What you will do: Verbatim output, no pictures: the lines from the beginning of the material through the line with "### 3. Page Transition Effect", both ends kept.

Supplied material:
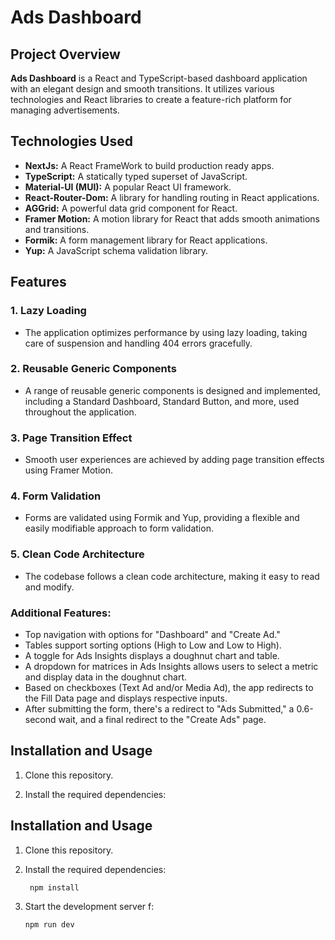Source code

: # Ads Dashboard

## Project Overview

**Ads Dashboard** is a React and TypeScript-based dashboard application with an elegant design and smooth transitions. It utilizes various technologies and React libraries to create a feature-rich platform for managing advertisements.

## Technologies Used

- **NextJs:** A React FrameWork to build production ready apps.
- **TypeScript:** A statically typed superset of JavaScript.
- **Material-UI (MUI):** A popular React UI framework.
- **React-Router-Dom:** A library for handling routing in React applications.
- **AGGrid:** A powerful data grid component for React.
- **Framer Motion:** A motion library for React that adds smooth animations and transitions.
- **Formik:** A form management library for React applications.
- **Yup:** A JavaScript schema validation library.

## Features

### 1. Lazy Loading

- The application optimizes performance by using lazy loading, taking care of suspension and handling 404 errors gracefully.

### 2. Reusable Generic Components

- A range of reusable generic components is designed and implemented, including a Standard Dashboard, Standard Button, and more, used throughout the application.

### 3. Page Transition Effect

- Smooth user experiences are achieved by adding page transition effects using Framer Motion.

### 4. Form Validation

- Forms are validated using Formik and Yup, providing a flexible and easily modifiable approach to form validation.

### 5. Clean Code Architecture

- The codebase follows a clean code architecture, making it easy to read and modify.

### Additional Features:

- Top navigation with options for "Dashboard" and "Create Ad."
- Tables support sorting options (High to Low and Low to High).
- A toggle for Ads Insights displays a doughnut chart and table.
- A dropdown for matrices in Ads Insights allows users to select a metric and display data in the doughnut chart.
- Based on checkboxes (Text Ad and/or Media Ad), the app redirects to the Fill Data page and displays respective inputs.
- After submitting the form, there's a redirect to "Ads Submitted," a 0.6-second wait, and a final redirect to the "Create Ads" page.

## Installation and Usage

1. Clone this repository.

2. Install the required dependencies:

## Installation and Usage

1. Clone this repository.

2. Install the required dependencies:

   ```
    npm install
   ```

3. Start the development server f:
   ```
   npm run dev
   ```
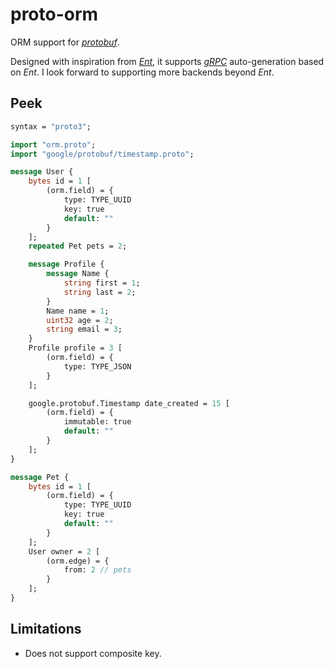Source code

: # proto-orm

ORM support for [*protobuf*](https://protobuf.dev/).

Designed with inspiration from [*Ent*](https://entgo.io/), it supports [*gRPC*](https://grpc.io/) auto-generation based on *Ent*. I look forward to supporting more backends beyond *Ent*.

## Peek

```protobuf
syntax = "proto3";

import "orm.proto";
import "google/protobuf/timestamp.proto";

message User {
	bytes id = 1 [
		(orm.field) = {
			type: TYPE_UUID
			key: true
			default: ""
		}
	];
	repeated Pet pets = 2;

	message Profile {
		message Name {
			string first = 1;
			string last = 2;
		}
		Name name = 1;
		uint32 age = 2;
		string email = 3;
	}
	Profile profile = 3 [
		(orm.field) = {
			type: TYPE_JSON
		}
	];

	google.protobuf.Timestamp date_created = 15 [
		(orm.field) = {
			immutable: true
			default: ""
		}
	];
}

message Pet {
	bytes id = 1 [
		(orm.field) = {
			type: TYPE_UUID
			key: true
			default: ""
		}
	];
	User owner = 2 [
		(orm.edge) = {
			from: 2 // pets
		}
	];
}

```

## Limitations

- Does not support composite key.
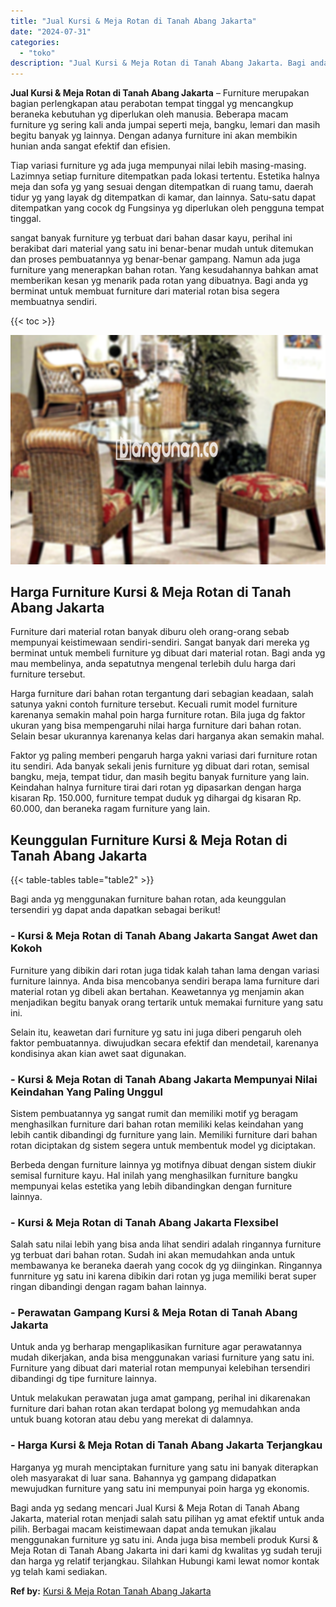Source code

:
 ```yaml
---
title: "Jual Kursi & Meja Rotan di Tanah Abang Jakarta"
date: "2024-07-31"
categories: 
  - "toko"
description: "Jual Kursi & Meja Rotan di Tanah Abang Jakarta. Bagi anda yg sedang mencari Jual Kursi & Meja Rotan di Tanah Abang Jakarta, material rotan menjadi salah satu..."
---
```


**Jual Kursi & Meja Rotan di Tanah Abang Jakarta** – Furniture merupakan bagian perlengkapan atau perabotan tempat tinggal yg mencangkup beraneka kebutuhan yg diperlukan oleh manusia. Beberapa macam furniture yg sering kali anda jumpai seperti meja, bangku, lemari dan masih begitu banyak yg lainnya. Dengan adanya furniture ini akan membikin hunian anda sangat efektif dan efisien.

Tiap variasi furniture yg ada juga mempunyai nilai lebih masing-masing. Lazimnya setiap furniture ditempatkan pada lokasi tertentu. Estetika halnya meja dan sofa yg yang sesuai dengan ditempatkan di ruang tamu, daerah tidur yg yang layak dg ditempatkan di kamar, dan lainnya. Satu-satu dapat ditempatkan yang cocok dg Fungsinya yg diperlukan oleh pengguna tempat tinggal.

sangat banyak furniture yg terbuat dari bahan dasar kayu, perihal ini berakibat dari material yang satu ini benar-benar mudah untuk ditemukan dan proses pembuatannya yg benar-benar gampang. Namun ada juga furniture yang menerapkan bahan rotan. Yang kesudahannya bahkan amat memberikan kesan yg menarik pada rotan yang dibuatnya. Bagi anda yg berminat untuk membuat furniture dari material rotan bisa segera membuatnya sendiri.

{{< toc >}}

![Jual Kursi & Meja Rotan di Tanah Abang Jakarta](/images/kursi-meja-rotan-murah18.png)

## Harga Furniture Kursi & Meja Rotan di Tanah Abang Jakarta

Furniture dari material rotan banyak diburu oleh orang-orang sebab mempunyai keistimewaan sendiri-sendiri. Sangat banyak dari mereka yg berminat untuk membeli furniture yg dibuat dari material rotan. Bagi anda yg mau membelinya, anda sepatutnya mengenal terlebih dulu harga dari furniture tersebut.

Harga furniture dari bahan rotan tergantung dari sebagian keadaan, salah satunya yakni contoh furniture tersebut. Kecuali rumit model furniture karenanya semakin mahal poin harga furniture rotan. Bila juga dg faktor ukuran yang bisa mempengaruhi nilai harga furniture dari bahan rotan. Selain besar ukurannya karenanya kelas dari harganya akan semakin mahal.

Faktor yg paling memberi pengaruh harga yakni variasi dari furniture rotan itu sendiri. Ada banyak sekali jenis furniture yg dibuat dari rotan, semisal bangku, meja, tempat tidur, dan masih begitu banyak furniture yang lain. Keindahan halnya furniture tirai dari rotan yg dipasarkan dengan harga kisaran Rp. 150.000, furniture tempat duduk yg dihargai dg kisaran Rp. 60.000, dan beraneka ragam furniture yang lain.

## Keunggulan Furniture Kursi & Meja Rotan di Tanah Abang Jakarta

{{< table-tables table="table2" >}}

Bagi anda yg menggunakan furniture bahan rotan, ada keunggulan tersendiri yg dapat anda dapatkan sebagai berikut!

### \- Kursi & Meja Rotan di Tanah Abang Jakarta Sangat Awet dan Kokoh

Furniture yang dibikin dari rotan juga tidak kalah tahan lama dengan variasi furniture lainnya. Anda bisa mencobanya sendiri berapa lama furniture dari material rotan yg dibeli akan bertahan. Keawetannya yg menjamin akan menjadikan begitu banyak orang tertarik untuk memakai furniture yang satu ini.

Selain itu, keawetan dari furniture yg satu ini juga diberi pengaruh oleh faktor pembuatannya. diwujudkan secara efektif dan mendetail, karenanya kondisinya akan kian awet saat digunakan.

### \- Kursi & Meja Rotan di Tanah Abang Jakarta Mempunyai Nilai Keindahan Yang Paling Unggul

Sistem pembuatannya yg sangat rumit dan memiliki motif yg beragam menghasilkan furniture dari bahan rotan memiliki kelas keindahan yang lebih cantik dibandingi dg furniture yang lain. Memiliki furniture dari bahan rotan diciptakan dg sistem segera untuk membentuk model yg diciptakan.

Berbeda dengan furniture lainnya yg motifnya dibuat dengan sistem diukir semisal furniture kayu. Hal inilah yang menghasilkan furniture bangku mempunyai kelas estetika yang lebih dibandingkan dengan furniture lainnya.

### \- Kursi & Meja Rotan di Tanah Abang Jakarta Flexsibel

Salah satu nilai lebih yang bisa anda lihat sendiri adalah ringannya furniture yg terbuat dari bahan rotan. Sudah ini akan memudahkan anda untuk membawanya ke beraneka daerah yang cocok dg yg diinginkan. Ringannya funrniture yg satu ini karena dibikin dari rotan yg juga memiliki berat super ringan dibandingi dengan ragam bahan lainnya.

### \- Perawatan Gampang Kursi & Meja Rotan di Tanah Abang Jakarta

Untuk anda yg berharap mengaplikasikan furniture agar perawatannya mudah dikerjakan, anda bisa menggunakan variasi furniture yang satu ini. Furniture yang dibuat dari material rotan mempunyai kelebihan tersendiri dibandingi dg tipe furniture lainnya.

Untuk melakukan perawatan juga amat gampang, perihal ini dikarenakan furniture dari bahan rotan akan terdapat bolong yg memudahkan anda untuk buang kotoran atau debu yang merekat di dalamnya.

### \- Harga Kursi & Meja Rotan di Tanah Abang Jakarta Terjangkau

Harganya yg murah menciptakan furniture yang satu ini banyak diterapkan oleh masyarakat di luar sana. Bahannya yg gampang didapatkan mewujudkan furniture yang satu ini mempunyai poin harga yg ekonomis.

Bagi anda yg sedang mencari Jual Kursi & Meja Rotan di Tanah Abang Jakarta, material rotan menjadi salah satu pilihan yg amat efektif untuk anda pilih. Berbagai macam keistimewaan dapat anda temukan jikalau menggunakan furniture yg satu ini. Anda juga bisa membeli produk Kursi & Meja Rotan di Tanah Abang Jakarta ini dari kami dg kwalitas yg sudah teruji dan harga yg relatif terjangkau. Silahkan Hubungi kami lewat nomor kontak yg telah kami sediakan.

**Ref by:** [Kursi & Meja Rotan Tanah Abang Jakarta](https://id.wikipedia.org/wiki/Kursi)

Exercise output:
Source code

: # Ads Dashboard

## Project Overview

**Ads Dashboard** is a React and TypeScript-based dashboard application with an elegant design and smooth transitions. It utilizes various technologies and React libraries to create a feature-rich platform for managing advertisements.

## Technologies Used

- **NextJs:** A React FrameWork to build production ready apps.
- **TypeScript:** A statically typed superset of JavaScript.
- **Material-UI (MUI):** A popular React UI framework.
- **React-Router-Dom:** A library for handling routing in React applications.
- **AGGrid:** A powerful data grid component for React.
- **Framer Motion:** A motion library for React that adds smooth animations and transitions.
- **Formik:** A form management library for React applications.
- **Yup:** A JavaScript schema validation library.

## Features

### 1. Lazy Loading

- The application optimizes performance by using lazy loading, taking care of suspension and handling 404 errors gracefully.

### 2. Reusable Generic Components

- A range of reusable generic components is designed and implemented, including a Standard Dashboard, Standard Button, and more, used throughout the application.

### 3. Page Transition Effect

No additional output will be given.